## [Task data]

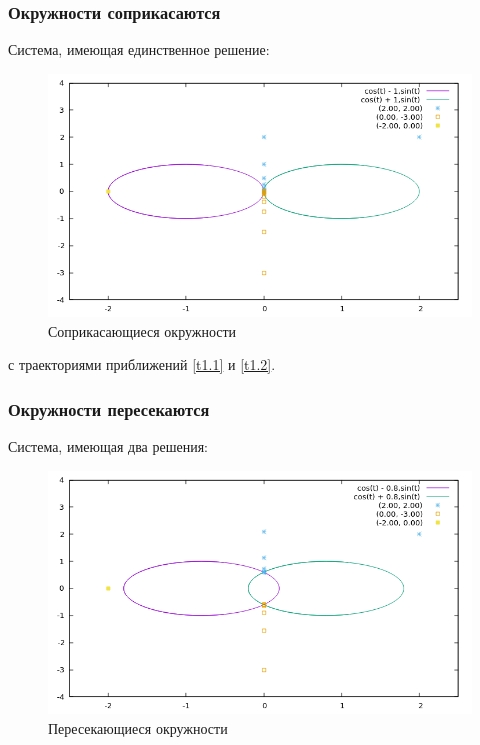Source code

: \documentclass[12pt, a4paper]{article}
\begin{document}
\subsubsection{Окружности соприкасаются}
\noindent Система, имеющая единственное решение:

\vspace{5mm}
\begin{figure}[H]
\centering
\includegraphics[scale=0.8]{1.png}
\caption{Соприкасающиеся окружности}
\end{figure}
\vspace{5mm}

\noindent с траекториями приближений \ref{t1.1} и \ref{t1.2}.

\subsubsection{Окружности пересекаются}
\noindent Система, имеющая два решения:

\vspace{5mm}
\begin{figure}[H]
\centering
\includegraphics[scale=0.8]{2.png}
\caption{Пересекающиеся окружности}
\end{figure}
\vspace{5mm}
\end{document}
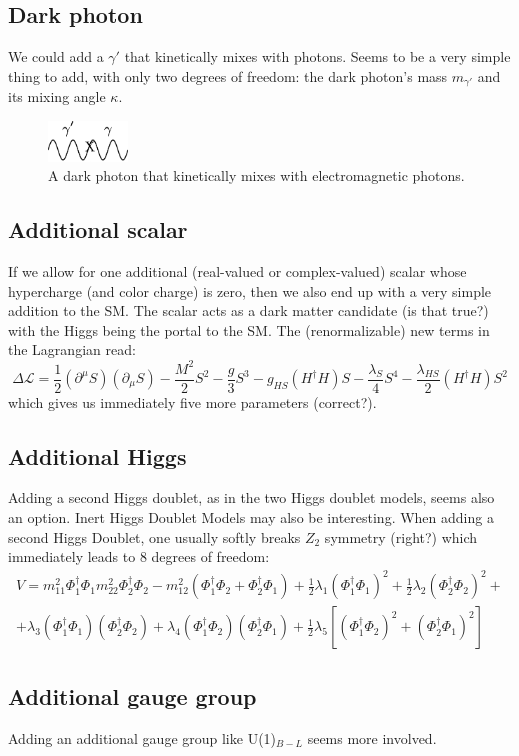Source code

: \documentclass[11pt,singleside,a4paper,makeidx,notitlepage]{article}
\begin{document}
\subsection*{Dark photon}
\label{sec:photon}
We could add a $\gamma'$ that kinetically mixes with photons. Seems to be a
very simple thing to add, with only two degrees of freedom: the dark photon's
mass $m_{\gamma'}$ and its mixing angle $\kappa$.
\begin{figure}[h!t]
\begin{center}
\includegraphics[width=60pt]{kinetic_mixing.png}
\caption{A dark photon that kinetically mixes with electromagnetic photons.}
\label{fig_darkphoton}
\end{center}
\end{figure}

\subsection*{Additional scalar}
\label{sec:scalar}
If we allow for one additional (real-valued or complex-valued) scalar whose
hypercharge (and color charge) is zero, then we also end up with a very simple
addition to the SM. The scalar acts as a dark matter candidate (is that true?)
with the Higgs being the portal to the SM. The (renormalizable) new terms in the Lagrangian
read:
\begin{equation}
 \Delta \mathcal{L} = \frac{1}{2} (\partial^{\mu} S) (\partial_{\mu} S) -
\frac{M^2}{2} S^{2} - \frac{g}{3} S^3 - g_{HS} (H^{\dagger} H) S -
\frac{\lambda_S}{4}S^4 - \frac{\lambda_{HS}}{2} (H^{\dagger} H) S^2
\end{equation}
which gives us immediately five more parameters (correct?).

\subsection*{Additional Higgs}
\label{sec:higgs}
Adding a second Higgs doublet, as in the two Higgs doublet models, seems also 
an option. Inert Higgs Doublet Models may also be interesting. 
When adding a second Higgs Doublet, one usually softly breaks $Z_2$ symmetry
(right?) which immediately leads to 8 degrees of freedom:
\begin{eqnarray}
 V = m_{11}^2 \Phi_1^\dagger \Phi_1 m_{22}^2 \Phi_2^\dagger \Phi_2 - m_{12}^2
\left( \Phi_1^\dagger \Phi_2 + \Phi_2^\dagger \Phi_1 \right) + \frac{1}{2}
\lambda_1 (\Phi_1^\dagger \Phi_1)^2  + \frac{1}{2} \lambda_2 (\Phi_2^\dagger
\Phi_2)^2 + \\ 
+ \lambda_3 (\Phi_1^\dagger \Phi_1) (\Phi_2^\dagger \Phi_2) +
\lambda_4 (\Phi_1^\dagger \Phi_2) (\Phi_2^\dagger \Phi_1) + \frac{1}{2}
\lambda_5 \left[ (\Phi_1^\dagger \Phi_2)^2 + (\Phi_2^\dagger \Phi_1)^2   \right]
\end{eqnarray}

\subsection*{Additional gauge group}
\label{sec:gauge}
Adding an additional gauge group like U(1)$_{B-L}$ seems more involved.

%
% 
\end{document}
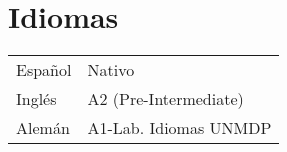 \begin{adjustbox}{valign=t}
\begin{minipage}{0.34\textwidth}
\section*{Idiomas}
\begin{tabular}{ll}
	Español 	&  Nativo \\
	Inglés 		& A2 (Pre-Intermediate)\\
	Alemán      & A1-Lab. Idiomas UNMDP
 \end{tabular}
\end{minipage}
\end{adjustbox}
\hfill
\begin{adjustbox}{valign=t}
\begin{minipage}{0.001\textwidth} %
\MyVerticalRule  %
\end{minipage}
\end{adjustbox}
\hfill
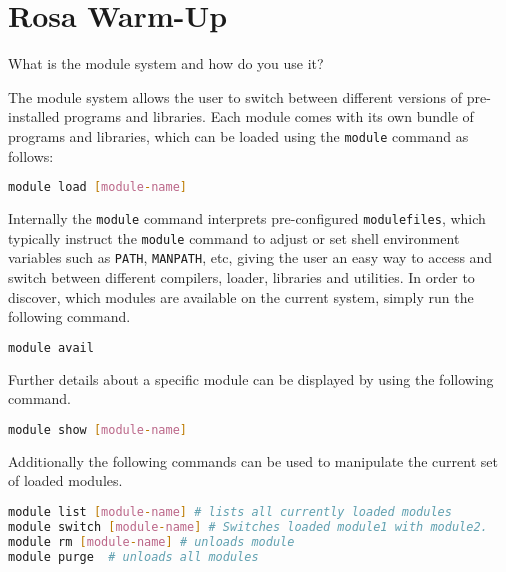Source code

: \section{Rosa Warm-Up }

\begin{question} \label{q:1-1}
What is the module system and how do you use it?
\end{question}
The module system allows the user to switch between different versions of pre-installed programs and libraries.
Each module comes with its own bundle of programs and libraries, which can be loaded using the \texttt{module} command as follows:
\begin{lstlisting}[language=bash]
module load [module-name]
\end{lstlisting}
Internally the \texttt{module} command interprets pre-configured \texttt{modulefiles}, which typically instruct the \texttt{module} command to adjust or set shell environment variables such as \texttt{PATH}, \texttt{MANPATH}, etc, giving the user an easy way to access and switch between different compilers, loader, libraries and utilities.\newline
In order to discover, which modules are available on the current system, simply run the following command. \cite{noauthor_compute_nodate, noauthor_module1_nodate}
\begin{lstlisting}[language=bash]
module avail
\end{lstlisting}
Further details about a specific module can be displayed by using the following command.
\begin{lstlisting}[language=bash]
module show [module-name]
\end{lstlisting}
Additionally the following commands can be used to manipulate the current set of loaded modules.
\begin{lstlisting}[language=bash]
module list [module-name] # lists all currently loaded modules
module switch [module-name] # Switches loaded module1 with module2.
module rm [module-name] # unloads module
module purge  # unloads all modules
\end{lstlisting} 



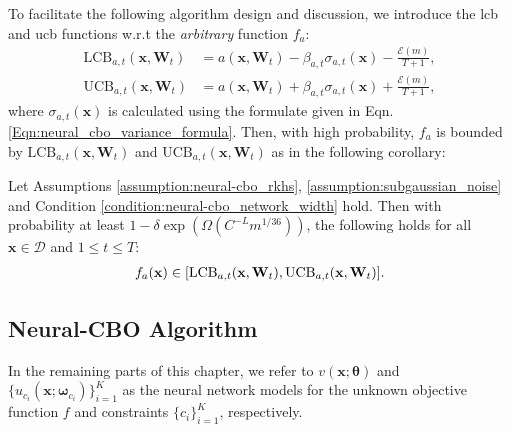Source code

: To facilitate the following algorithm design and discussion, we introduce the \acf{lcb} and \acf{ucb} functions w.r.t the \textit{arbitrary} function $f_a$: 
\begin{align*}
\text{LCB}_{a,t}(\mathbf{x}, \mathbf{W}_{t}) &= a(\mathbf{x}, \mathbf{W}_{t}) - \beta_{a,t} \sigma_{a,t} (\mathbf{x}) - \frac{\mathcal{E}(m)}{T+1},
\\
\text{UCB}_{a,t}(\mathbf{x}, \mathbf{W}_{t}) &= a(\mathbf{x}, \mathbf{W}_{t}) + \beta_{a,t} \sigma_{a,t} (\mathbf{x}) + \frac{\mathcal{E}(m)}{T+1},  
\end{align*}
where $\sigma_{a,t}(\mathbf{x})$ is calculated using the formulate given in Eqn. \eqref{Eqn:neural_cbo_variance_formula}. Then, with high probability,  $f_a$ is bounded by $\text{LCB}_{a,t}(\mathbf{x}, \mathbf{W}_{t})$ and $\text{UCB}_{a,t}(\mathbf{x}, \mathbf{W}_{t})$ as in the following corollary:
\begin{corollary}
\label{corrolary:f_in_lcb_ucb}
Let Assumptions \ref{assumption:neural-cbo_rkhs}, \ref{assumption:subgaussian_noise} and Condition \ref{condition:neural-cbo_network_width} hold. Then with probability at least $1 - \delta \exp (\Omega(C^{-L} m^{1/36}))$, the following holds for all $\mathbf{x} \in \mathcal{D}$
and $1 \le t \le T$:
\begin{align*}
    f_a (\mathbf{x}) \in [\textnormal{LCB}_{a,t}(\mathbf{x}, \mathbf{W}_{t}), \textnormal{UCB}_{a,t}(\mathbf{x}, \mathbf{W}_{t})].
\end{align*}
\end{corollary}
\subsection{Neural-CBO Algorithm}
In the remaining parts of this chapter, we refer to $v(\mathbf{x}; \boldsymbol{\theta})$ and $\{u_{c_i}(\mathbf{x}; \boldsymbol{\omega}_{c_i})\}_{i=1}^K$ as the neural network models for the unknown objective function $f$ and constraints $\{c_i\}_{i=1}^K$, respectively. 

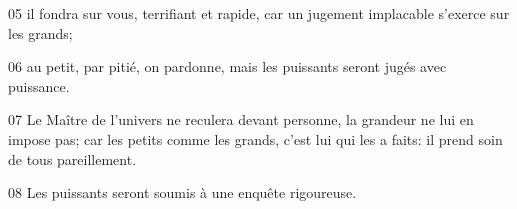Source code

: 05 il fondra sur vous, terrifiant et rapide, car un jugement implacable s’exerce sur les grands;

06 au petit, par pitié, on pardonne, mais les puissants seront jugés avec puissance.

07 Le Maître de l’univers ne reculera devant personne, la grandeur ne lui en impose pas; car les petits comme les grands, c’est lui qui les a faits: il prend soin de tous pareillement.

08 Les puissants seront soumis à une enquête rigoureuse.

## [What the task asks]
I'd like every record printed exactly, with the pictures left out.

## [Exercise solution]
Source code

: \documentclass[12pt, a4paper]{article}
\begin{document}
\subsubsection{Окружности соприкасаются}
\noindent Система, имеющая единственное решение:

\vspace{5mm}
\begin{figure}[H]
\centering
\includegraphics[scale=0.8]{1.png}
\caption{Соприкасающиеся окружности}
\end{figure}
\vspace{5mm}

\noindent с траекториями приближений \ref{t1.1} и \ref{t1.2}.

\subsubsection{Окружности пересекаются}
\noindent Система, имеющая два решения:

\vspace{5mm}
\begin{figure}[H]
\centering
\includegraphics[scale=0.8]{2.png}
\caption{Пересекающиеся окружности}
\end{figure}
\vspace{5mm}
\end{document}
Source code

: \documentclass[11pt,singleside,a4paper,makeidx,notitlepage]{article}
\begin{document}
\subsection*{Dark photon}
\label{sec:photon}
We could add a $\gamma'$ that kinetically mixes with photons. Seems to be a
very simple thing to add, with only two degrees of freedom: the dark photon's
mass $m_{\gamma'}$ and its mixing angle $\kappa$.
\begin{figure}[h!t]
\begin{center}
\includegraphics[width=60pt]{kinetic_mixing.png}
\caption{A dark photon that kinetically mixes with electromagnetic photons.}
\label{fig_darkphoton}
\end{center}
\end{figure}

\subsection*{Additional scalar}
\label{sec:scalar}
If we allow for one additional (real-valued or complex-valued) scalar whose
hypercharge (and color charge) is zero, then we also end up with a very simple
addition to the SM. The scalar acts as a dark matter candidate (is that true?)
with the Higgs being the portal to the SM. The (renormalizable) new terms in the Lagrangian
read:
\begin{equation}
 \Delta \mathcal{L} = \frac{1}{2} (\partial^{\mu} S) (\partial_{\mu} S) -
\frac{M^2}{2} S^{2} - \frac{g}{3} S^3 - g_{HS} (H^{\dagger} H) S -
\frac{\lambda_S}{4}S^4 - \frac{\lambda_{HS}}{2} (H^{\dagger} H) S^2
\end{equation}
which gives us immediately five more parameters (correct?).

\subsection*{Additional Higgs}
\label{sec:higgs}
Adding a second Higgs doublet, as in the two Higgs doublet models, seems also 
an option. Inert Higgs Doublet Models may also be interesting. 
When adding a second Higgs Doublet, one usually softly breaks $Z_2$ symmetry
(right?) which immediately leads to 8 degrees of freedom:
\begin{eqnarray}
 V = m_{11}^2 \Phi_1^\dagger \Phi_1 m_{22}^2 \Phi_2^\dagger \Phi_2 - m_{12}^2
\left( \Phi_1^\dagger \Phi_2 + \Phi_2^\dagger \Phi_1 \right) + \frac{1}{2}
\lambda_1 (\Phi_1^\dagger \Phi_1)^2  + \frac{1}{2} \lambda_2 (\Phi_2^\dagger
\Phi_2)^2 + \\ 
+ \lambda_3 (\Phi_1^\dagger \Phi_1) (\Phi_2^\dagger \Phi_2) +
\lambda_4 (\Phi_1^\dagger \Phi_2) (\Phi_2^\dagger \Phi_1) + \frac{1}{2}
\lambda_5 \left[ (\Phi_1^\dagger \Phi_2)^2 + (\Phi_2^\dagger \Phi_1)^2   \right]
\end{eqnarray}

\subsection*{Additional gauge group}
\label{sec:gauge}
Adding an additional gauge group like U(1)$_{B-L}$ seems more involved.

%
% 
\end{document}
 \begin{adjustbox}{valign=t}
\begin{minipage}{0.34\textwidth}
\section*{Idiomas}
\begin{tabular}{ll}
	Español 	&  Nativo \\
	Inglés 		& A2 (Pre-Intermediate)\\
	Alemán      & A1-Lab. Idiomas UNMDP
 \end{tabular}
\end{minipage}
\end{adjustbox}
\hfill
\begin{adjustbox}{valign=t}
\begin{minipage}{0.001\textwidth} %
\MyVerticalRule  %
\end{minipage}
\end{adjustbox}
\hfill
Source code

: \section{Rosa Warm-Up }

\begin{question} \label{q:1-1}
What is the module system and how do you use it?
\end{question}
The module system allows the user to switch between different versions of pre-installed programs and libraries.
Each module comes with its own bundle of programs and libraries, which can be loaded using the \texttt{module} command as follows:
\begin{lstlisting}[language=bash]
module load [module-name]
\end{lstlisting}
Internally the \texttt{module} command interprets pre-configured \texttt{modulefiles}, which typically instruct the \texttt{module} command to adjust or set shell environment variables such as \texttt{PATH}, \texttt{MANPATH}, etc, giving the user an easy way to access and switch between different compilers, loader, libraries and utilities.\newline
In order to discover, which modules are available on the current system, simply run the following command. \cite{noauthor_compute_nodate, noauthor_module1_nodate}
\begin{lstlisting}[language=bash]
module avail
\end{lstlisting}
Further details about a specific module can be displayed by using the following command.
\begin{lstlisting}[language=bash]
module show [module-name]
\end{lstlisting}
Additionally the following commands can be used to manipulate the current set of loaded modules.
\begin{lstlisting}[language=bash]
module list [module-name] # lists all currently loaded modules
module switch [module-name] # Switches loaded module1 with module2.
module rm [module-name] # unloads module
module purge  # unloads all modules
\end{lstlisting} 



Source code

: To facilitate the following algorithm design and discussion, we introduce the \acf{lcb} and \acf{ucb} functions w.r.t the \textit{arbitrary} function $f_a$: 
\begin{align*}
\text{LCB}_{a,t}(\mathbf{x}, \mathbf{W}_{t}) &= a(\mathbf{x}, \mathbf{W}_{t}) - \beta_{a,t} \sigma_{a,t} (\mathbf{x}) - \frac{\mathcal{E}(m)}{T+1},
\\
\text{UCB}_{a,t}(\mathbf{x}, \mathbf{W}_{t}) &= a(\mathbf{x}, \mathbf{W}_{t}) + \beta_{a,t} \sigma_{a,t} (\mathbf{x}) + \frac{\mathcal{E}(m)}{T+1},  
\end{align*}
where $\sigma_{a,t}(\mathbf{x})$ is calculated using the formulate given in Eqn. \eqref{Eqn:neural_cbo_variance_formula}. Then, with high probability,  $f_a$ is bounded by $\text{LCB}_{a,t}(\mathbf{x}, \mathbf{W}_{t})$ and $\text{UCB}_{a,t}(\mathbf{x}, \mathbf{W}_{t})$ as in the following corollary:
\begin{corollary}
\label{corrolary:f_in_lcb_ucb}
Let Assumptions \ref{assumption:neural-cbo_rkhs}, \ref{assumption:subgaussian_noise} and Condition \ref{condition:neural-cbo_network_width} hold. Then with probability at least $1 - \delta \exp (\Omega(C^{-L} m^{1/36}))$, the following holds for all $\mathbf{x} \in \mathcal{D}$
and $1 \le t \le T$:
\begin{align*}
    f_a (\mathbf{x}) \in [\textnormal{LCB}_{a,t}(\mathbf{x}, \mathbf{W}_{t}), \textnormal{UCB}_{a,t}(\mathbf{x}, \mathbf{W}_{t})].
\end{align*}
\end{corollary}
\subsection{Neural-CBO Algorithm}
In the remaining parts of this chapter, we refer to $v(\mathbf{x}; \boldsymbol{\theta})$ and $\{u_{c_i}(\mathbf{x}; \boldsymbol{\omega}_{c_i})\}_{i=1}^K$ as the neural network models for the unknown objective function $f$ and constraints $\{c_i\}_{i=1}^K$, respectively. 

Source code

: 05 il fondra sur vous, terrifiant et rapide, car un jugement implacable s’exerce sur les grands;

06 au petit, par pitié, on pardonne, mais les puissants seront jugés avec puissance.

07 Le Maître de l’univers ne reculera devant personne, la grandeur ne lui en impose pas; car les petits comme les grands, c’est lui qui les a faits: il prend soin de tous pareillement.

08 Les puissants seront soumis à une enquête rigoureuse.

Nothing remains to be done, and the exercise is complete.